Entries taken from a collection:
────
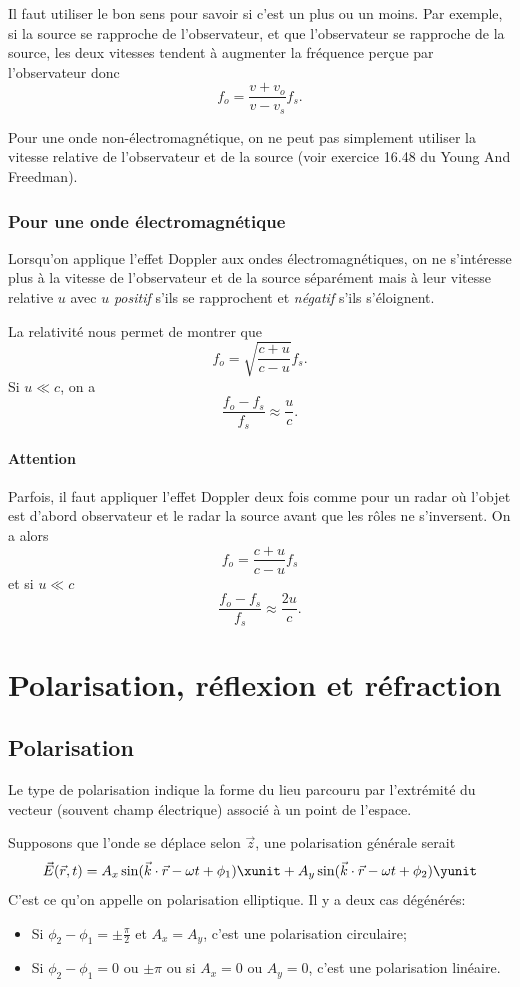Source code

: Il faut utiliser le bon sens pour savoir si c'est un plus ou un moins.
Par exemple, si la source se rapproche de l'observateur, et que
l'observateur se rapproche de la source, les deux vitesses
tendent à augmenter la fréquence perçue par l'observateur donc
\[ f_o = \frac{v + v_o}{v - v_s} f_s. \]

\begin{myrem}
	Pour une onde non-électromagnétique, on ne peut pas simplement
	utiliser la vitesse relative de l'observateur et de la source
	(voir exercice 16.48 du Young And Freedman).
\end{myrem}

\subsubsection{Pour une onde électromagnétique}
Lorsqu'on applique l'effet Doppler aux ondes électromagnétiques,
on ne s'intéresse plus à la vitesse de l'observateur et de la source séparément
mais à leur vitesse relative $u$ avec $u$ \emph{positif} s'ils se rapprochent
et \emph{négatif} s'ils s'éloignent.

La relativité nous permet de montrer que
\[ f_o = \sqrt{\frac{c + u}{c - u}}f_s. \]
Si $u \ll c$, on a
\[ \frac{f_o - f_s}{f_s} \approx \frac{u}{c}. \]

\paragraph{Attention} Parfois, il faut appliquer l'effet Doppler deux fois
comme pour un radar où l'objet est d'abord observateur et le radar la source
avant que les rôles ne s'inversent.
On a alors
\[ f_o = \frac{c + u}{c - u}f_s \]
et si $u \ll c$
\[ \frac{f_o - f_s}{f_s} \approx \frac{2u}{c}. \]

\section{Polarisation, réflexion et réfraction}

\subsection{Polarisation}
Le type de polarisation indique la forme du lieu parcouru
par l'extrémité du vecteur (souvent champ électrique) associé à un
point de l'espace.

Supposons que l'onde se déplace selon $\vec{z}$,
une polarisation générale serait
\[ \vec{E}(\vec{r}, t) = A_x \sin(\vec{k}\cdot\vec{r} - \omega t + \phi_1)
  \xunit
+ A_y \sin(\vec{k} \cdot \vec{r} - \omega t + \phi_2) \yunit \]
C'est ce qu'on appelle on polarisation elliptique.
Il y a deux cas dégénérés:
\begin{itemize}
  \item Si $\phi_2-\phi_1 = \pm \frac{\pi}{2}$
    et $A_x = A_y$, c'est une polarisation circulaire;
  \item Si $\phi_2-\phi_1 = 0$ ou $\pm\pi$ ou si $A_x = 0$ ou $A_y = 0$,
    c'est une polarisation linéaire.
\end{itemize}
────
GOAL OF THE EXERCISE >>
Counting only lines that contain the word "plus", give the number found in the data, and nothing else.

THE COMPLETED TASK >>
2